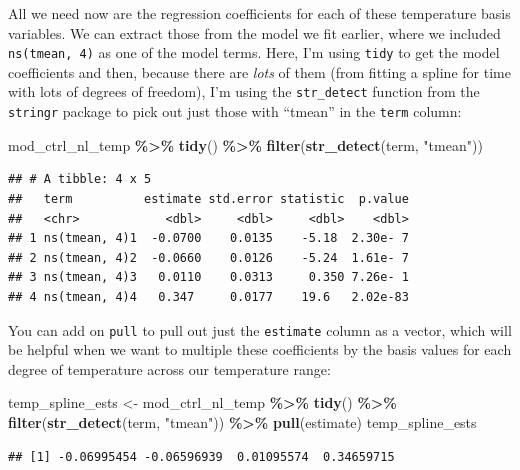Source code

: \documentclass[
]{book}
\newenvironment{Shaded}{\begin{snugshade}}{\end{snugshade}}
\newcommand{\FunctionTok}[1]{\textcolor[rgb]{0.13,0.29,0.53}{\textbf{#1}}}
\newcommand{\NormalTok}[1]{#1}
\newcommand{\OtherTok}[1]{\textcolor[rgb]{0.56,0.35,0.01}{#1}}
\newcommand{\SpecialCharTok}[1]{\textcolor[rgb]{0.81,0.36,0.00}{\textbf{#1}}}
\newcommand{\StringTok}[1]{\textcolor[rgb]{0.31,0.60,0.02}{#1}}
\begin{document}
All we need now are the regression coefficients for each of these temperature basis
variables. We can extract those from the model we fit earlier, where we included
\texttt{ns(tmean,\ 4)} as one of the model terms. Here, I'm using \texttt{tidy} to get the model
coefficients and then, because there are \emph{lots} of them (from fitting a spline for
time with lots of degrees of freedom), I'm using the \texttt{str\_detect} function from the
\texttt{stringr} package to pick out just those with ``tmean'' in the \texttt{term} column:

\begin{Shaded}
\begin{Highlighting}[]
\NormalTok{mod\_ctrl\_nl\_temp }\SpecialCharTok{\%\textgreater{}\%} 
  \FunctionTok{tidy}\NormalTok{() }\SpecialCharTok{\%\textgreater{}\%} 
  \FunctionTok{filter}\NormalTok{(}\FunctionTok{str\_detect}\NormalTok{(term, }\StringTok{"tmean"}\NormalTok{))}
\end{Highlighting}
\end{Shaded}

\begin{verbatim}
## # A tibble: 4 x 5
##   term          estimate std.error statistic  p.value
##   <chr>            <dbl>     <dbl>     <dbl>    <dbl>
## 1 ns(tmean, 4)1  -0.0700    0.0135    -5.18  2.30e- 7
## 2 ns(tmean, 4)2  -0.0660    0.0126    -5.24  1.61e- 7
## 3 ns(tmean, 4)3   0.0110    0.0313     0.350 7.26e- 1
## 4 ns(tmean, 4)4   0.347     0.0177    19.6   2.02e-83
\end{verbatim}

You can add on \texttt{pull} to pull out just the \texttt{estimate} column as a vector, which will be
helpful when we want to multiple these coefficients by the basis values for each degree
of temperature across our temperature range:

\begin{Shaded}
\begin{Highlighting}[]
\NormalTok{temp\_spline\_ests }\OtherTok{\textless{}{-}}\NormalTok{ mod\_ctrl\_nl\_temp }\SpecialCharTok{\%\textgreater{}\%} 
  \FunctionTok{tidy}\NormalTok{() }\SpecialCharTok{\%\textgreater{}\%} 
  \FunctionTok{filter}\NormalTok{(}\FunctionTok{str\_detect}\NormalTok{(term, }\StringTok{"tmean"}\NormalTok{)) }\SpecialCharTok{\%\textgreater{}\%} 
  \FunctionTok{pull}\NormalTok{(estimate)}
\NormalTok{temp\_spline\_ests}
\end{Highlighting}
\end{Shaded}

\begin{verbatim}
## [1] -0.06995454 -0.06596939  0.01095574  0.34659715
\end{verbatim}
\end{document}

WHAT YOU ARE ASKED TO DO. Give back the material above word for word; no picture belongs in it.

FINISHED EXERCISE.
Source code

: \documentclass[
]{book}
\newenvironment{Shaded}{\begin{snugshade}}{\end{snugshade}}
\newcommand{\FunctionTok}[1]{\textcolor[rgb]{0.13,0.29,0.53}{\textbf{#1}}}
\newcommand{\NormalTok}[1]{#1}
\newcommand{\OtherTok}[1]{\textcolor[rgb]{0.56,0.35,0.01}{#1}}
\newcommand{\SpecialCharTok}[1]{\textcolor[rgb]{0.81,0.36,0.00}{\textbf{#1}}}
\newcommand{\StringTok}[1]{\textcolor[rgb]{0.31,0.60,0.02}{#1}}
\begin{document}
All we need now are the regression coefficients for each of these temperature basis
variables. We can extract those from the model we fit earlier, where we included
\texttt{ns(tmean,\ 4)} as one of the model terms. Here, I'm using \texttt{tidy} to get the model
coefficients and then, because there are \emph{lots} of them (from fitting a spline for
time with lots of degrees of freedom), I'm using the \texttt{str\_detect} function from the
\texttt{stringr} package to pick out just those with ``tmean'' in the \texttt{term} column:

\begin{Shaded}
\begin{Highlighting}[]
\NormalTok{mod\_ctrl\_nl\_temp }\SpecialCharTok{\%\textgreater{}\%} 
  \FunctionTok{tidy}\NormalTok{() }\SpecialCharTok{\%\textgreater{}\%} 
  \FunctionTok{filter}\NormalTok{(}\FunctionTok{str\_detect}\NormalTok{(term, }\StringTok{"tmean"}\NormalTok{))}
\end{Highlighting}
\end{Shaded}

\begin{verbatim}
## # A tibble: 4 x 5
##   term          estimate std.error statistic  p.value
##   <chr>            <dbl>     <dbl>     <dbl>    <dbl>
## 1 ns(tmean, 4)1  -0.0700    0.0135    -5.18  2.30e- 7
## 2 ns(tmean, 4)2  -0.0660    0.0126    -5.24  1.61e- 7
## 3 ns(tmean, 4)3   0.0110    0.0313     0.350 7.26e- 1
## 4 ns(tmean, 4)4   0.347     0.0177    19.6   2.02e-83
\end{verbatim}

You can add on \texttt{pull} to pull out just the \texttt{estimate} column as a vector, which will be
helpful when we want to multiple these coefficients by the basis values for each degree
of temperature across our temperature range:

\begin{Shaded}
\begin{Highlighting}[]
\NormalTok{temp\_spline\_ests }\OtherTok{\textless{}{-}}\NormalTok{ mod\_ctrl\_nl\_temp }\SpecialCharTok{\%\textgreater{}\%} 
  \FunctionTok{tidy}\NormalTok{() }\SpecialCharTok{\%\textgreater{}\%} 
  \FunctionTok{filter}\NormalTok{(}\FunctionTok{str\_detect}\NormalTok{(term, }\StringTok{"tmean"}\NormalTok{)) }\SpecialCharTok{\%\textgreater{}\%} 
  \FunctionTok{pull}\NormalTok{(estimate)}
\NormalTok{temp\_spline\_ests}
\end{Highlighting}
\end{Shaded}

\begin{verbatim}
## [1] -0.06995454 -0.06596939  0.01095574  0.34659715
\end{verbatim}
\end{document}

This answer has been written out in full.